Purpose: : The purpose of this study is to evaluate our recently developed quaternary ammonium β-cyclodextrin (QAβCD) nanoparticles^[1] as sustained topotecan release carriers for the treatment of retinoblastoma, aiming for ocular topical administration of topotecan.

Methods: : A serial of QAβCD nanoparticles carried various amounts of quaternary ammonium groups were synthesized by a one-step condensation polymerization^[1]. For the ex-vivo studies on the QAβCD nanoparticle permeability across different pig ocular tissues, these nanoparticles were labeled with DTAF in order to easily quantify the concentrations of QAβCD nanoparticles. The sizes and Zeta-potentials of these nanoparticles were determined using dynamic light scattering and Zeta potentiometer, respectively. Topotecan was either physically encapsulated or chemically conjugated into these QAβCD nanoparticles. The conjugates were characterized using attenuated total ATR-FTIR and NMR. Studies were then conducted on the release kinetics of topotecan from these topotecan-loaded nanoparticles in phosphate buffered saline solution (pH 7.4) at 37 °C. The MTT assay was used to evaluate the cytotoxicity of these nanoparticles to retinoblastoma Y79 cells. Valia-Chien diffusion cells were used to evaluate the permeability of these nanoparicles across the sclera, sclera-choroid-RPE and cornea of pig.

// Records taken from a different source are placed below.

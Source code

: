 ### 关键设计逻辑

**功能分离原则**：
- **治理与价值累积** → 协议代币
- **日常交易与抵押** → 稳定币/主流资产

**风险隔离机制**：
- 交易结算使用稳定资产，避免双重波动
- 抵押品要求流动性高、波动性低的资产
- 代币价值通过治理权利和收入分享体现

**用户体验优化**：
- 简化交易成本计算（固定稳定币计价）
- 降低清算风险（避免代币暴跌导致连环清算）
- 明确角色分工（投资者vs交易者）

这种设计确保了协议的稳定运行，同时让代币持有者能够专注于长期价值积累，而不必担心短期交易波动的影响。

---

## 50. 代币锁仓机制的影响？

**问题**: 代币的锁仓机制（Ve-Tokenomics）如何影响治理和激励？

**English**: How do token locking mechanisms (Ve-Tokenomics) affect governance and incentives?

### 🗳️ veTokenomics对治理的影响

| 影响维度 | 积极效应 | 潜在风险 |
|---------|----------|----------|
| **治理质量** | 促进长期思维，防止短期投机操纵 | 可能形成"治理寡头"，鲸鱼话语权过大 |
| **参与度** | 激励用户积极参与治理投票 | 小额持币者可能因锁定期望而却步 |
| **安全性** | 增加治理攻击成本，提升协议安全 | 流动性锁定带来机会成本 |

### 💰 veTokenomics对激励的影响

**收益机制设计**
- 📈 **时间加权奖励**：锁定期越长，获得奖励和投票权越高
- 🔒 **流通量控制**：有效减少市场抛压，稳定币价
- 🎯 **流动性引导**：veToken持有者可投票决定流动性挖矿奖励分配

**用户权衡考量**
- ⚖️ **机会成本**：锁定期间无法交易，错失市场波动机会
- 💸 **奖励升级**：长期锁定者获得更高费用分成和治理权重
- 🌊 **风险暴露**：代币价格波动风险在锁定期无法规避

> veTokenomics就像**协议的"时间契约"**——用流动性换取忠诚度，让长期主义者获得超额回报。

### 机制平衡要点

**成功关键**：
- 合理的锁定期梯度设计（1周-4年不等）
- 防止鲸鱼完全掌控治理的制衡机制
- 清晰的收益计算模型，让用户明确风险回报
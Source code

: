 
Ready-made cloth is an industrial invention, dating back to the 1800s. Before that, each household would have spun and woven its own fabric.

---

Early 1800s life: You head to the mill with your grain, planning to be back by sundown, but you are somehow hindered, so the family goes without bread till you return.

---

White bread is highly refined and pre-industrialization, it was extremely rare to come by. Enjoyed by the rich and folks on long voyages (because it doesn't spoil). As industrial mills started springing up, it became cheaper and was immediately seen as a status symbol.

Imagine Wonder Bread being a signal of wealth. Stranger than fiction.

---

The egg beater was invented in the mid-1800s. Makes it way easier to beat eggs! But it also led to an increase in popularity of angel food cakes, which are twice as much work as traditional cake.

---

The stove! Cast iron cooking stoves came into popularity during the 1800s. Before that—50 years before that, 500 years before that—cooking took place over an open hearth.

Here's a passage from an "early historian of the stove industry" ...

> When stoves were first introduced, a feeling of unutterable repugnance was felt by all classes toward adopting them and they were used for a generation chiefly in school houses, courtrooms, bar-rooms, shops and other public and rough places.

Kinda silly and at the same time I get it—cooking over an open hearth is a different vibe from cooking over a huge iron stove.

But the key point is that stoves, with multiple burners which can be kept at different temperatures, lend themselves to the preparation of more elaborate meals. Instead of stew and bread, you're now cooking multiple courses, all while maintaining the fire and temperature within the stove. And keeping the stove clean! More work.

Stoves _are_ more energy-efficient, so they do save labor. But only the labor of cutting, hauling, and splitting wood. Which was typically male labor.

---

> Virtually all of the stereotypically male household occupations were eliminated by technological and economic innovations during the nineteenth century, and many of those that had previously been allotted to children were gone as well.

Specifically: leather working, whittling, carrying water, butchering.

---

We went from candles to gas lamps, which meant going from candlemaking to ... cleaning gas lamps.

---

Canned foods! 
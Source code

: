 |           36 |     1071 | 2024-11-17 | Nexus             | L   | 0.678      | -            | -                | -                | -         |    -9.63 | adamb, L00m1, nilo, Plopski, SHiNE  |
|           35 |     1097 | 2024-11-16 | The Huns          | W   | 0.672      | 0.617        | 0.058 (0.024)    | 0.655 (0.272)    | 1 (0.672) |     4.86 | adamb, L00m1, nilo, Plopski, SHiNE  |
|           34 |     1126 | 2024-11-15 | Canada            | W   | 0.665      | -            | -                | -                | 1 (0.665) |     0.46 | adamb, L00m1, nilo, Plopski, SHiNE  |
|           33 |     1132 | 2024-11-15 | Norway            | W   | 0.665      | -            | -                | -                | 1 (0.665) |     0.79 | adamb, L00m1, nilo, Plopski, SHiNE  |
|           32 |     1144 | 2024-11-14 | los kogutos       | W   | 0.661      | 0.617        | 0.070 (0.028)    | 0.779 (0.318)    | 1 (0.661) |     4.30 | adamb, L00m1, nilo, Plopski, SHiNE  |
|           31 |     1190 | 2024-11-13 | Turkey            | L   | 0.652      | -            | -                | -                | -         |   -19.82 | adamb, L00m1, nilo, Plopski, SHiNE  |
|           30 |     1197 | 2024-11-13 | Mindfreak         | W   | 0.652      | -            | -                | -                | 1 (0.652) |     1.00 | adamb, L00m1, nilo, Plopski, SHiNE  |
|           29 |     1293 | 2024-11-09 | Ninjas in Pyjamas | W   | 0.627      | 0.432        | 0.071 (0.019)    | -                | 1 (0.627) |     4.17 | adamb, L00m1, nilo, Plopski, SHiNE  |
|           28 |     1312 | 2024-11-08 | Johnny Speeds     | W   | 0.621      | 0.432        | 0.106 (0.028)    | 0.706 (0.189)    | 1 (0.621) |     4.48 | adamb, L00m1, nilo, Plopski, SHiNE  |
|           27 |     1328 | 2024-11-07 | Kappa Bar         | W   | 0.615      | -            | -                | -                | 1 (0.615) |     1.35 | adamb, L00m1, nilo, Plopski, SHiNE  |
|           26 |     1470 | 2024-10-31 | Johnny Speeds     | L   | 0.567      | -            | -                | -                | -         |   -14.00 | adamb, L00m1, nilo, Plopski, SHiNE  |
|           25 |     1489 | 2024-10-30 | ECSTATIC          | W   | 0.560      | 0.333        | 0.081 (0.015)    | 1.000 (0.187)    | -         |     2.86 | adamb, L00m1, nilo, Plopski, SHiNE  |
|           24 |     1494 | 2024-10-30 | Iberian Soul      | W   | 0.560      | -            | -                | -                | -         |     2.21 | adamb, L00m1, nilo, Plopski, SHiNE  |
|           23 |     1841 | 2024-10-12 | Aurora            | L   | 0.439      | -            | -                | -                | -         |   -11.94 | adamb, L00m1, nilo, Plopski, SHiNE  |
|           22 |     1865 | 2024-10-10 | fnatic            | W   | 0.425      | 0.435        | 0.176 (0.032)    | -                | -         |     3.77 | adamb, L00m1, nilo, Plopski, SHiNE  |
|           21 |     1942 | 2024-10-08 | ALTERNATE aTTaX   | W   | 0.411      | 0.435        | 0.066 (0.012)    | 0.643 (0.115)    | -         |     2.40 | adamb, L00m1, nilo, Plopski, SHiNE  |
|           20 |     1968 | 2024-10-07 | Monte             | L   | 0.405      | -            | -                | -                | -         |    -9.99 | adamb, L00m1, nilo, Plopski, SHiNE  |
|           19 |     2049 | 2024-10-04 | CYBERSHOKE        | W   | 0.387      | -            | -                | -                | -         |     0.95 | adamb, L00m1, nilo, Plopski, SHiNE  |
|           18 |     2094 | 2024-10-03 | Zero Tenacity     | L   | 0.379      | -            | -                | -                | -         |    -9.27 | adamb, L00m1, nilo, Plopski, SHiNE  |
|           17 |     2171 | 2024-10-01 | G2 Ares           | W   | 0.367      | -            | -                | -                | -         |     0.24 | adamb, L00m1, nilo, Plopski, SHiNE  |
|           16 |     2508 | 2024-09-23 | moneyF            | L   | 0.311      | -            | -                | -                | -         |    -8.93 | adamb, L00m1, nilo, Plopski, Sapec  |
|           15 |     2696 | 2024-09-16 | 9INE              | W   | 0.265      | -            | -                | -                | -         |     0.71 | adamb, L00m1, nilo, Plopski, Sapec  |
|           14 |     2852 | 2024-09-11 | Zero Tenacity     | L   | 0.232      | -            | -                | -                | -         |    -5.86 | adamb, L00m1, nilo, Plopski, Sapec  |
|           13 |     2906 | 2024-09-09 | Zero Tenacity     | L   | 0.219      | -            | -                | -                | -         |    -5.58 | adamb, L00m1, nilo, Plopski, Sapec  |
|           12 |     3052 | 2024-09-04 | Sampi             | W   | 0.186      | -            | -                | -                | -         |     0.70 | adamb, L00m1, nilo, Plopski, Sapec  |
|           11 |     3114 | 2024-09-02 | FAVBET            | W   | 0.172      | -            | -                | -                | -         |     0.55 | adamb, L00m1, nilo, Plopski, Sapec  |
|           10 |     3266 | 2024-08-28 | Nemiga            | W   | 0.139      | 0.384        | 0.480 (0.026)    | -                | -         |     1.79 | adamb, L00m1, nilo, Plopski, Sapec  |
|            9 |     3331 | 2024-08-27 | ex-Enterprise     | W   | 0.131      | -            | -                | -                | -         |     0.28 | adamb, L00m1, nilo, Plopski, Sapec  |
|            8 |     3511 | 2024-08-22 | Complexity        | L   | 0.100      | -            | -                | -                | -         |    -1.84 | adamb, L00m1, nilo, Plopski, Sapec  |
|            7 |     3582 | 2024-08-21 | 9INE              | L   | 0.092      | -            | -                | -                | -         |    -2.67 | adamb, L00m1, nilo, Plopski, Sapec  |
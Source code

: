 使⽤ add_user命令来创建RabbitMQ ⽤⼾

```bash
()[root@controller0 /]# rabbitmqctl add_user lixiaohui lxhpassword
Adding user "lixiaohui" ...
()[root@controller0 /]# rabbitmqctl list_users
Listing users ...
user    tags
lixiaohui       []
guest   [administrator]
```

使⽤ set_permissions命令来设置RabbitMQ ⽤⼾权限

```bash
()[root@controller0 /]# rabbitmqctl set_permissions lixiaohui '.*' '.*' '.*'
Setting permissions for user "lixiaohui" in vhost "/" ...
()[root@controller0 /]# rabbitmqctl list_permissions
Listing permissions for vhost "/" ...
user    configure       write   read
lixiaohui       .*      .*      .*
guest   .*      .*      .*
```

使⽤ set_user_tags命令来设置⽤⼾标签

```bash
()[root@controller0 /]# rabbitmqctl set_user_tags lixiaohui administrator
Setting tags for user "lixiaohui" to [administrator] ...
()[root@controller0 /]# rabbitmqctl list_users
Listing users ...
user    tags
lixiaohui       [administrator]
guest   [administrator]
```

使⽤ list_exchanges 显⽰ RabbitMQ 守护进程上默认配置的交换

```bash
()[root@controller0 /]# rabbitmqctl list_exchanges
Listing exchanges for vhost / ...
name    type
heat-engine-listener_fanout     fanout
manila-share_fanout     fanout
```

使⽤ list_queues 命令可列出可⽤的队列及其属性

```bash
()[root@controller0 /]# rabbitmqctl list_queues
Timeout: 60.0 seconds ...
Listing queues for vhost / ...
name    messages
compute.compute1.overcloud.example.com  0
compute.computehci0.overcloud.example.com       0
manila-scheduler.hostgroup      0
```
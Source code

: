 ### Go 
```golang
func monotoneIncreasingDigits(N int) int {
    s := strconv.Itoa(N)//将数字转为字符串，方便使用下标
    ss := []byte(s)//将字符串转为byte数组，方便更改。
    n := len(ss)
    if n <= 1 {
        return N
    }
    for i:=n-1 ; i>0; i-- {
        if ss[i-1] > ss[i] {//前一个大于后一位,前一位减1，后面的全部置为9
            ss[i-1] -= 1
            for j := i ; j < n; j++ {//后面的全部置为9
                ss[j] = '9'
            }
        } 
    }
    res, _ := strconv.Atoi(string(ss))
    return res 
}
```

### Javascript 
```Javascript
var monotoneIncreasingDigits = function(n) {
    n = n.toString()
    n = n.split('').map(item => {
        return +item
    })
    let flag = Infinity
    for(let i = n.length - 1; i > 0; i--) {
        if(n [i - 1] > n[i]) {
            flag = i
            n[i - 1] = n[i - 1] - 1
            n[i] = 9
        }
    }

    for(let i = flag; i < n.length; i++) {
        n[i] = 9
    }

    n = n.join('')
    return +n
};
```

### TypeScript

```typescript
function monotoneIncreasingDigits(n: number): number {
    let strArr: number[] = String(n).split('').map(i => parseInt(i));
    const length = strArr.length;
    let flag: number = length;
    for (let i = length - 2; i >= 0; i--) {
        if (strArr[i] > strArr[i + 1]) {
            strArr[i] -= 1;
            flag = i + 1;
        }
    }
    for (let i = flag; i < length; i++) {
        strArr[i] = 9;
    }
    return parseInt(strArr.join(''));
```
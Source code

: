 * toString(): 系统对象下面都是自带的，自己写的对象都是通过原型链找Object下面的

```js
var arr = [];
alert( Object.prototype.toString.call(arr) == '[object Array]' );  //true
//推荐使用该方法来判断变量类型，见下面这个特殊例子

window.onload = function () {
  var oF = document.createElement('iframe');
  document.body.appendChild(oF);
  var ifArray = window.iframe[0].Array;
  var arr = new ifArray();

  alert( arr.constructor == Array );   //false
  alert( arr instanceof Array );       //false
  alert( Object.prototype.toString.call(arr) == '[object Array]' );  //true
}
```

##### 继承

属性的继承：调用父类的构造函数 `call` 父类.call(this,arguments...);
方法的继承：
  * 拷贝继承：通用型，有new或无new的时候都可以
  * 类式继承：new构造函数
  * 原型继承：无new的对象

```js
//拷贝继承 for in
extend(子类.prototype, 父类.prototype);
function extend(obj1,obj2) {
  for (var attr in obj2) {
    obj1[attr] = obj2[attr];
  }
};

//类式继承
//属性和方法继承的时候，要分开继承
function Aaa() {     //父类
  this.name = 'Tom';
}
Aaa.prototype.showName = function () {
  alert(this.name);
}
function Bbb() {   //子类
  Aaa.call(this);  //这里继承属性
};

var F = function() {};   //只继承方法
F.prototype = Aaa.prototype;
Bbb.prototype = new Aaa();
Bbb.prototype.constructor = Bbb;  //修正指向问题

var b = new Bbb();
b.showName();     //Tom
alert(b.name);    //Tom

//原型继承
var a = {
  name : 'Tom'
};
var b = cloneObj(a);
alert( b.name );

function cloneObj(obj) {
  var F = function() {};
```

Results: : ATR-FTIR and NMR measurements confirmed the successful synthesis of QAβCD nanoparticles and the conjugation of topotecan to QAβCD nanoparticles. DLS analyses showed that the average hydrodynamic diameters of the DTAF labeled QAβCD nanoparticles were around 78 to 515 nm. MTT data indicated that the QAβCD nanoparticles without topotecan are not cytotoxic to Y79 cells at concentration at least up to 0.5 mg·ml^-1. While topotecan physically encapsulated QAβCD nanoparticles can kill Y79 cells as efficiently as topotecan alone but they can sustainably release topotecan for 4 days. The permeability of QAβCD nanoparticles across the sclera and cornea are significantly higher than the control 70 kDa dextran. These nanoparticles are more easily across the sclera than the cornea. The more quaternary ammonium groups are attached to nanoparticles, the higher the permeability of the nanoparticles across the sclera and cornea.

Conclusions: : The developed QAβCD nanoparticles have great potential for topically delivering topotecan to treat retinoblastoma.